[Opening Excerpted records section]

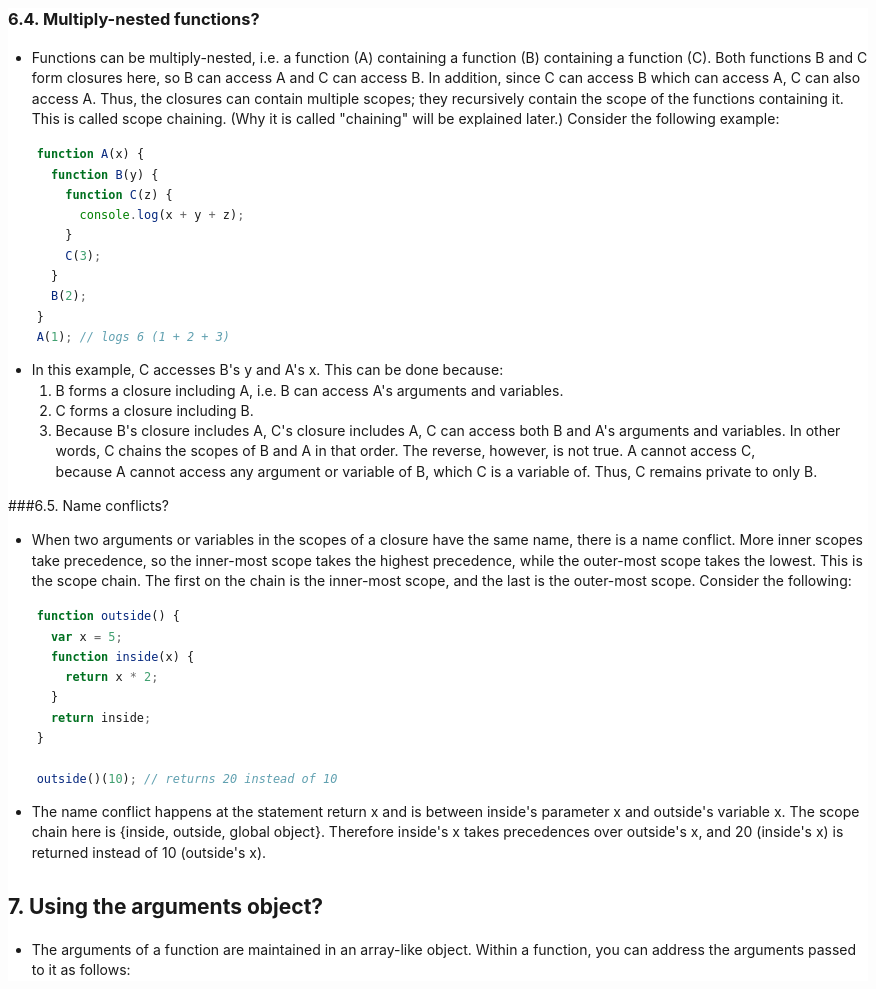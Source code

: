 ### 6.4. Multiply-nested functions?

* Functions can be multiply-nested, i.e. a function (A) containing a function (B) containing a function (C). Both functions B and C form closures here, so B can access A and C can access B. In addition, since C can access B which can access A, C can also access A. Thus, the closures can contain multiple scopes; they recursively contain the scope of the functions containing it. This is called scope chaining. (Why it is called "chaining" will be explained later.)
Consider the following example:
```js
    function A(x) {
      function B(y) {
        function C(z) {
          console.log(x + y + z);
        }
        C(3);
      }
      B(2);
    }
    A(1); // logs 6 (1 + 2 + 3)
```
* In this example, C accesses B's y and A's x. This can be done because:
    1. B forms a closure including A, i.e. B can access A's arguments and variables.
    2. C forms a closure including B.
    3. Because B's closure includes A, C's closure includes A, C can access both B and A's arguments and variables. In other words, C chains the scopes of B and A in that order.
The reverse, however, is not true. A cannot access C, because A cannot access any argument or variable of B, which C is a variable of. Thus, C remains private to only B.

###6.5. Name conflicts?

* When two arguments or variables in the scopes of a closure have the same name, there is a name conflict. More inner scopes take precedence, so the inner-most scope takes the highest precedence, while the outer-most scope takes the lowest. This is the scope chain. The first on the chain is the inner-most scope, and the last is the outer-most scope. Consider the following:
```js
    function outside() {
      var x = 5;
      function inside(x) {
        return x * 2;
      }
      return inside;
    }

    outside()(10); // returns 20 instead of 10
```
* The name conflict happens at the statement return x and is between inside's parameter x and outside's variable x. The scope chain here is {inside, outside, global object}. Therefore inside's x takes precedences over outside's x, and 20 (inside's x) is returned instead of 10 (outside's x).

## 7. Using the arguments object?

* The arguments of a function are maintained in an array-like object. Within a function, you can address the arguments passed to it as follows:
 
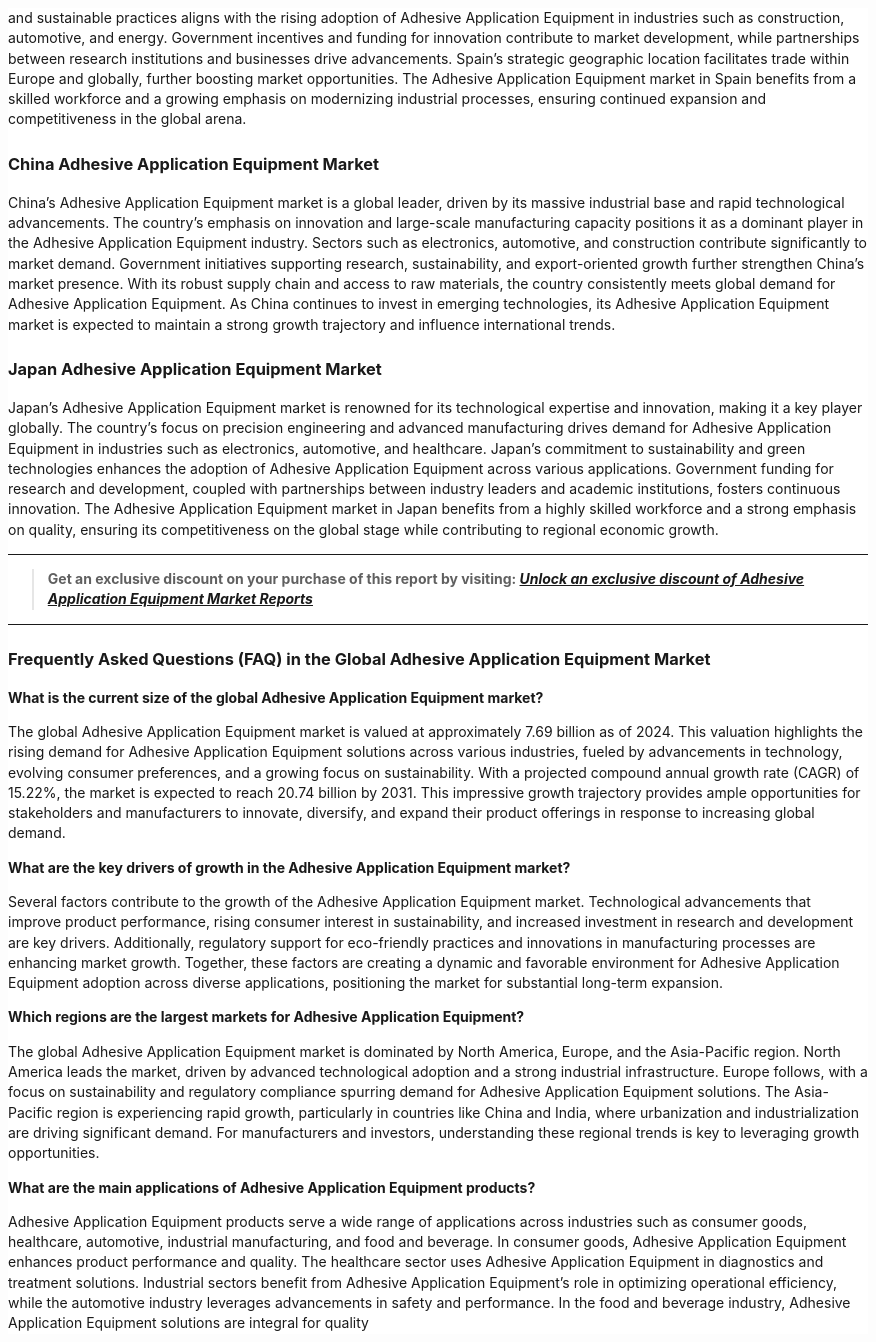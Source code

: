 and sustainable practices aligns with the rising adoption of Adhesive Application Equipment in industries such as construction, automotive, and energy. Government incentives and funding for innovation contribute to market development, while partnerships between research institutions and businesses drive advancements. Spain&rsquo;s strategic geographic location facilitates trade within Europe and globally, further boosting market opportunities. The Adhesive Application Equipment market in Spain benefits from a skilled workforce and a growing emphasis on modernizing industrial processes, ensuring continued expansion and competitiveness in the global arena.</p><h3>China Adhesive Application Equipment Market</h3><p>China&rsquo;s Adhesive Application Equipment market is a global leader, driven by its massive industrial base and rapid technological advancements. The country&rsquo;s emphasis on innovation and large-scale manufacturing capacity positions it as a dominant player in the Adhesive Application Equipment industry. Sectors such as electronics, automotive, and construction contribute significantly to market demand. Government initiatives supporting research, sustainability, and export-oriented growth further strengthen China&rsquo;s market presence. With its robust supply chain and access to raw materials, the country consistently meets global demand for Adhesive Application Equipment. As China continues to invest in emerging technologies, its Adhesive Application Equipment market is expected to maintain a strong growth trajectory and influence international trends.</p><h3>Japan Adhesive Application Equipment Market</h3><p>Japan&rsquo;s Adhesive Application Equipment market is renowned for its technological expertise and innovation, making it a key player globally. The country&rsquo;s focus on precision engineering and advanced manufacturing drives demand for Adhesive Application Equipment in industries such as electronics, automotive, and healthcare. Japan&rsquo;s commitment to sustainability and green technologies enhances the adoption of Adhesive Application Equipment across various applications. Government funding for research and development, coupled with partnerships between industry leaders and academic institutions, fosters continuous innovation. The Adhesive Application Equipment market in Japan benefits from a highly skilled workforce and a strong emphasis on quality, ensuring its competitiveness on the global stage while contributing to regional economic growth.</p><hr /><blockquote><p><strong>Get an exclusive discount on your purchase of this report by visiting: <em><a href="://marketresearchpulse.com/ask-for-discount/101529?utm_source=Github&amp;utm_medium=027">Unlock an exclusive discount of Adhesive Application Equipment Market Reports</a></em>&nbsp;</strong></p></blockquote><hr /><h3>Frequently Asked Questions (FAQ) in the Global Adhesive Application Equipment Market</h3><p><strong>What is the current size of the global Adhesive Application Equipment market?</strong></p><p>The global Adhesive Application Equipment market is valued at approximately 7.69 billion as of 2024. This valuation highlights the rising demand for Adhesive Application Equipment solutions across various industries, fueled by advancements in technology, evolving consumer preferences, and a growing focus on sustainability. With a projected compound annual growth rate (CAGR) of 15.22%, the market is expected to reach 20.74 billion by 2031. This impressive growth trajectory provides ample opportunities for stakeholders and manufacturers to innovate, diversify, and expand their product offerings in response to increasing global demand.</p><p><strong>What are the key drivers of growth in the Adhesive Application Equipment market?</strong></p><p>Several factors contribute to the growth of the Adhesive Application Equipment market. Technological advancements that improve product performance, rising consumer interest in sustainability, and increased investment in research and development are key drivers. Additionally, regulatory support for eco-friendly practices and innovations in manufacturing processes are enhancing market growth. Together, these factors are creating a dynamic and favorable environment for Adhesive Application Equipment adoption across diverse applications, positioning the market for substantial long-term expansion.</p><p><strong>Which regions are the largest markets for Adhesive Application Equipment?</strong></p><p>The global Adhesive Application Equipment market is dominated by North America, Europe, and the Asia-Pacific region. North America leads the market, driven by advanced technological adoption and a strong industrial infrastructure. Europe follows, with a focus on sustainability and regulatory compliance spurring demand for Adhesive Application Equipment solutions. The Asia-Pacific region is experiencing rapid growth, particularly in countries like China and India, where urbanization and industrialization are driving significant demand. For manufacturers and investors, understanding these regional trends is key to leveraging growth opportunities.</p><p><strong>What are the main applications of Adhesive Application Equipment products?</strong></p><p>Adhesive Application Equipment products serve a wide range of applications across industries such as consumer goods, healthcare, automotive, industrial manufacturing, and food and beverage. In consumer goods, Adhesive Application Equipment enhances product performance and quality. The healthcare sector uses Adhesive Application Equipment in diagnostics and treatment solutions. Industrial sectors benefit from Adhesive Application Equipment&rsquo;s role in optimizing operational efficiency, while the automotive industry leverages advancements in safety and performance. In the food and beverage industry, Adhesive Application Equipment solutions are integral for quality
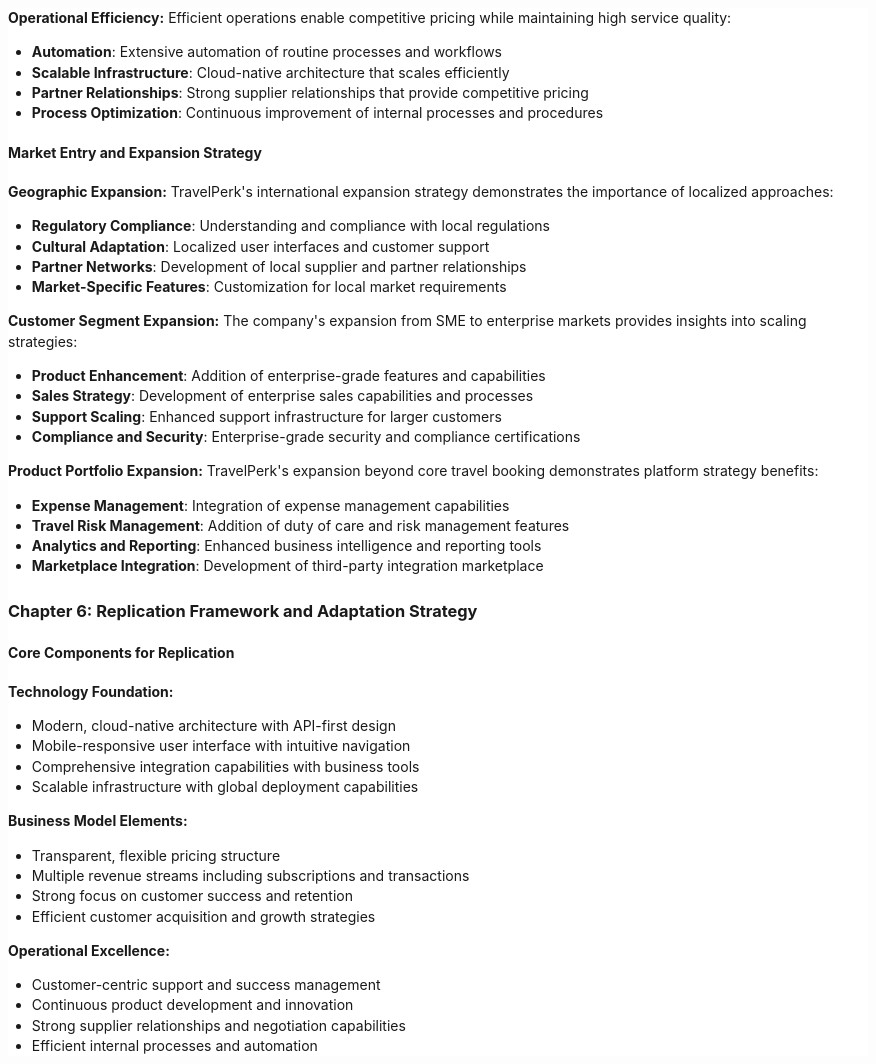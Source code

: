 **Operational Efficiency:**
Efficient operations enable competitive pricing while maintaining high service quality:

- **Automation**: Extensive automation of routine processes and workflows
- **Scalable Infrastructure**: Cloud-native architecture that scales efficiently
- **Partner Relationships**: Strong supplier relationships that provide competitive pricing
- **Process Optimization**: Continuous improvement of internal processes and procedures

#### Market Entry and Expansion Strategy

**Geographic Expansion:**
TravelPerk's international expansion strategy demonstrates the importance of localized approaches:

- **Regulatory Compliance**: Understanding and compliance with local regulations
- **Cultural Adaptation**: Localized user interfaces and customer support
- **Partner Networks**: Development of local supplier and partner relationships
- **Market-Specific Features**: Customization for local market requirements

**Customer Segment Expansion:**
The company's expansion from SME to enterprise markets provides insights into scaling strategies:

- **Product Enhancement**: Addition of enterprise-grade features and capabilities
- **Sales Strategy**: Development of enterprise sales capabilities and processes
- **Support Scaling**: Enhanced support infrastructure for larger customers
- **Compliance and Security**: Enterprise-grade security and compliance certifications

**Product Portfolio Expansion:**
TravelPerk's expansion beyond core travel booking demonstrates platform strategy benefits:

- **Expense Management**: Integration of expense management capabilities
- **Travel Risk Management**: Addition of duty of care and risk management features
- **Analytics and Reporting**: Enhanced business intelligence and reporting tools
- **Marketplace Integration**: Development of third-party integration marketplace

### Chapter 6: Replication Framework and Adaptation Strategy

#### Core Components for Replication

**Technology Foundation:**
- Modern, cloud-native architecture with API-first design
- Mobile-responsive user interface with intuitive navigation
- Comprehensive integration capabilities with business tools
- Scalable infrastructure with global deployment capabilities

**Business Model Elements:**
- Transparent, flexible pricing structure
- Multiple revenue streams including subscriptions and transactions
- Strong focus on customer success and retention
- Efficient customer acquisition and growth strategies

**Operational Excellence:**
- Customer-centric support and success management
- Continuous product development and innovation
- Strong supplier relationships and negotiation capabilities
- Efficient internal processes and automation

[Closing Excerpted records section]

● Problem description
Exact retyping is required: the line with "- **Sales Strategy**: Development" through the end of the data, both ends included, and no other line.

● Problem solution
- **Sales Strategy**: Development of enterprise sales capabilities and processes
- **Support Scaling**: Enhanced support infrastructure for larger customers
- **Compliance and Security**: Enterprise-grade security and compliance certifications

**Product Portfolio Expansion:**
TravelPerk's expansion beyond core travel booking demonstrates platform strategy benefits:

- **Expense Management**: Integration of expense management capabilities
- **Travel Risk Management**: Addition of duty of care and risk management features
- **Analytics and Reporting**: Enhanced business intelligence and reporting tools
- **Marketplace Integration**: Development of third-party integration marketplace

### Chapter 6: Replication Framework and Adaptation Strategy

#### Core Components for Replication

**Technology Foundation:**
- Modern, cloud-native architecture with API-first design
- Mobile-responsive user interface with intuitive navigation
- Comprehensive integration capabilities with business tools
- Scalable infrastructure with global deployment capabilities

**Business Model Elements:**
- Transparent, flexible pricing structure
- Multiple revenue streams including subscriptions and transactions
- Strong focus on customer success and retention
- Efficient customer acquisition and growth strategies

**Operational Excellence:**
- Customer-centric support and success management
- Continuous product development and innovation
- Strong supplier relationships and negotiation capabilities
- Efficient internal processes and automation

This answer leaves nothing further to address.